Tatar’a göre Hristodulidis’in cesareti yetersiz…
Ersin Tatar, 2020’de Cumhurbaşkanı seçildi. O günden bugüne hiç durmadı. Kıbrıs sorununun temposu düşük olsa da, sosyal temposu hiç düşmedi.
Anadolu’yu yılların toplamında en çok gezen rahmetli Rauf Denktaş’sa, Ersin Tatar, yaklaşık dört buçuk yılda Rauf Denktaş’ı geçti.
Geçtiğimiz Cumartesi öğleden sonra Cumhurbaşkanı Ersin Tatar’la Cumhurbaşkanlığında konuştuk.
Bir söz var ya, “İçini dökmek”… Ersin Tatar, Kıbrıs sorunuyla ilgili içini döktü.
Sohbet ederek konuştuk.
“Türkiye’de gitmediğim il neredeyse kalmadı. Çok büyük dostluklar edindim. Bunlar hep Kıbrıs Türkü’nün KKTC’nin yararınadır” dedi.
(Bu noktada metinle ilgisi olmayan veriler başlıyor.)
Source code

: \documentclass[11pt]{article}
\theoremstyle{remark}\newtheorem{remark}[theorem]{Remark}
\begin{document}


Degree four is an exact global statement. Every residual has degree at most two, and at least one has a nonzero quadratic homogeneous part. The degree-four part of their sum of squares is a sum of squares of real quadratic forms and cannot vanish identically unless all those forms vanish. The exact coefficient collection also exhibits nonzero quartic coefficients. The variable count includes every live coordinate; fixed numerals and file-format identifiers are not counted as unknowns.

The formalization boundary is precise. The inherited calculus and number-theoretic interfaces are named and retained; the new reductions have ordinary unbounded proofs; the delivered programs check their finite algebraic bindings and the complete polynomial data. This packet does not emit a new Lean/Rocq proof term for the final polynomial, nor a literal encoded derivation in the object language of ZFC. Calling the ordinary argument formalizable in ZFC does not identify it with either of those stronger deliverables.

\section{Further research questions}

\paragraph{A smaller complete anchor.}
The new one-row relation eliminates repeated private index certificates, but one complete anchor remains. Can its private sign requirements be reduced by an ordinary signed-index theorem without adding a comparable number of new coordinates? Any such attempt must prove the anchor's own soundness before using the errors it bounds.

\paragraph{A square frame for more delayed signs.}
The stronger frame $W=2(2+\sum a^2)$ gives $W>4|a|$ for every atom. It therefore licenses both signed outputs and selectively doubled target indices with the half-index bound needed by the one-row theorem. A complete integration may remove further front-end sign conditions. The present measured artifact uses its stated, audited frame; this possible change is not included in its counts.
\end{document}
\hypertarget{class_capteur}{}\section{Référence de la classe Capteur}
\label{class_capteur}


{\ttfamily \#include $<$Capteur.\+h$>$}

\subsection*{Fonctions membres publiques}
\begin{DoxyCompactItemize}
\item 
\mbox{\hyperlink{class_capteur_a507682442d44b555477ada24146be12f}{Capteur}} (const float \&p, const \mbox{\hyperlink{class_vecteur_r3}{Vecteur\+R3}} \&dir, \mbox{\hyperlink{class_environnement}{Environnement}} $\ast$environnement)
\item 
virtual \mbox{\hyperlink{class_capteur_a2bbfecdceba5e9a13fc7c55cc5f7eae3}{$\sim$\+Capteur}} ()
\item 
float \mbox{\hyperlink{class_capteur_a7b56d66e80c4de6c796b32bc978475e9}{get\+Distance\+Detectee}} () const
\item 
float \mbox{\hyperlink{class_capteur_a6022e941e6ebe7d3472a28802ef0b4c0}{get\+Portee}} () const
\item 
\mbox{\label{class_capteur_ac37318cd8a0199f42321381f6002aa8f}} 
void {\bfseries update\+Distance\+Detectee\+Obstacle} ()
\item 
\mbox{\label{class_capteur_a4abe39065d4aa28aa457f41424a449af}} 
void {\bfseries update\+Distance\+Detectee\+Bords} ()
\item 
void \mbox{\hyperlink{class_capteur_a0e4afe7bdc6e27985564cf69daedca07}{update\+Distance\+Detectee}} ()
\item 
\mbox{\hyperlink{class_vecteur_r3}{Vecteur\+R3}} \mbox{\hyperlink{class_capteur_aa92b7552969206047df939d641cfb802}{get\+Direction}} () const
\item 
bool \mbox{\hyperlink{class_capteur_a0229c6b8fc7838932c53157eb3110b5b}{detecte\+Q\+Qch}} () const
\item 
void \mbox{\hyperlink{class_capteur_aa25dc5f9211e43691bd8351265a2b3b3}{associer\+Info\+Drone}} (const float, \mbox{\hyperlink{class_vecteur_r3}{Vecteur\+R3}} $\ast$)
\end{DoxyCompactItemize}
İftara hazırlanıyordu. Merak edip, “Cenevre’de de oruçlu muydunuz?” diye sordum. Yanıt gayet vurguluydu: “Tabii ki oruçluydum. Arada yemek sormaya kalktılar, oruçlu olduğumu söyledim, saygıyla karşıladılar.”
***
Tatar, Kıbrıs sorununda edilgen taraf olduğumuzu kabul etmiyor. Bu kez konuşmasında farklı bir kararlılık buldum. Yeniden adaylık sürecine girerken, özellikle Kıbrıs sorununda kendine özgüveni yüksek…
***
Algıyı kolaylaştırmak için Ersin Tatar’ın söylediklerini, bağlaca gerek duymadan aktarmayı tercih ettim. Bu benim açımdan da bir deneme…
***
“CENEVRE BULUŞMASINI EN ÇOK BİZ İSTEDİK”… “Kıbrıs sorunu yarım asrı aşkın süredir var olan bir sorundur. Birleşmiş Milletlerin gündeminde çözümsüz kabul edilen sorunların da en eskilerindendir. Kesintiye uğrar gibi olsa da çözüm müzakereleri 1968’den beri devam ediyor. Bugüne kadar çözüm bulunamamasında en masum taraf Kıbrıslı Türkler ve Anavatanımız Türkiye’dir. Cenevre buluşmasını en çok biz istedik. Laf ola bir görüşme olmaması için işbirliğine yönelik yol gösterici olunması da bir anlamda bizim görüşümüzdür.”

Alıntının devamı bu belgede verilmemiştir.